Он сделал движение рукой, чтобы обнять склонившуюся над ним девушку, и заснул.

А шумы не утихали. У растворенных настежь ворот суетилась челядь, бегала вокруг топтана[37], встречая господаря.

Широко перекрестившись, Федор Михайлович засеменил к фигурному крыльцу хоромин.

В сенях его встретила Янина:

— Дай Бог здравия хозяину доброму.

Она поклонилась в пояс и, не дождавшись обычного ответа, пристально взглянула на господаря.
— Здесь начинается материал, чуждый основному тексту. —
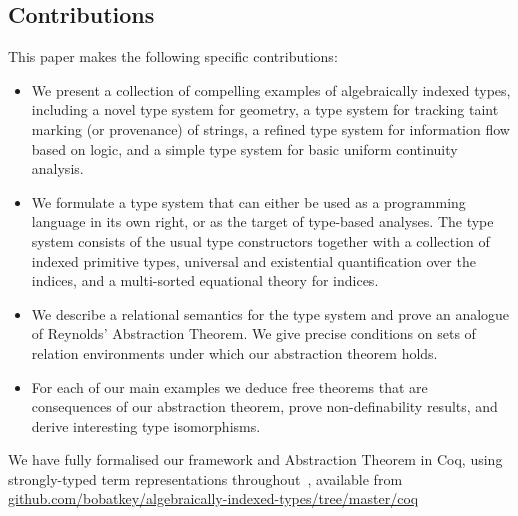 
\subsection{Contributions}
\label{sec:contributions}

This paper makes the following specific contributions:
\begin{itemize}
\item 
We present a collection of compelling examples of algebraically
indexed types, including a novel type system for geometry, a type
system for tracking taint marking (or provenance) of strings, a
refined type system for information flow based on logic, and a simple
type system for basic uniform continuity analysis.
\item 
We formulate a type system that can either be used as a programming
language in its own right, or as the target of type-based
analyses. The type system consists of the usual type constructors
together with a collection of indexed primitive types, universal and
existential quantification over the indices, and a multi-sorted
equational theory for indices.
\item
We describe a relational semantics for the type system and prove an
analogue of Reynolds' Abstraction Theorem. We give precise conditions
on sets of relation environments under which our abstraction theorem
holds.
\item
For each of our main examples we deduce free theorems that are
consequences of our abstraction theorem, prove non-definability
results, and derive interesting type isomorphisms.
\end{itemize}
We have fully formalised our framework and Abstraction Theorem in Coq,
using strongly-typed term representations
throughout~\cite{TypedSyntax}, available from
\\\url{github.com/bobatkey/algebraically-indexed-types/tree/master/coq}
Заставив себя улыбнуться, Ртищев, покачиваясь, прошел в опочивальню. «Не инако, приневолили гнидушку мою хмельного испить, — подумала Янина, уходя к себе. — Авось, хоть с хмеля от челомканья свободит, от ласки своей плюгавой».

Федор Михайлович плотно прикрыл за собой дверь и без сил повалился на постель.

— Аминь. Край остатний! — вырвалось у него почти вслух и острой тоской отозвалось в груди.

Он знал, что никакая сила не может повернуть, остановить всего того, что так неожиданно содеялось в его доме. Да и сам он не мог представить, чтобы измена осталась неразысканной и неотомщенной. Так велось при родителях, при дедах и прадедах. И покроет ли он бесчестием род свой, вступившись за воров, замышляющих противу помазанника Божия? Посмеет ли вступить в противоборство с Богом, заступником царя христианского?… Нет, нет!…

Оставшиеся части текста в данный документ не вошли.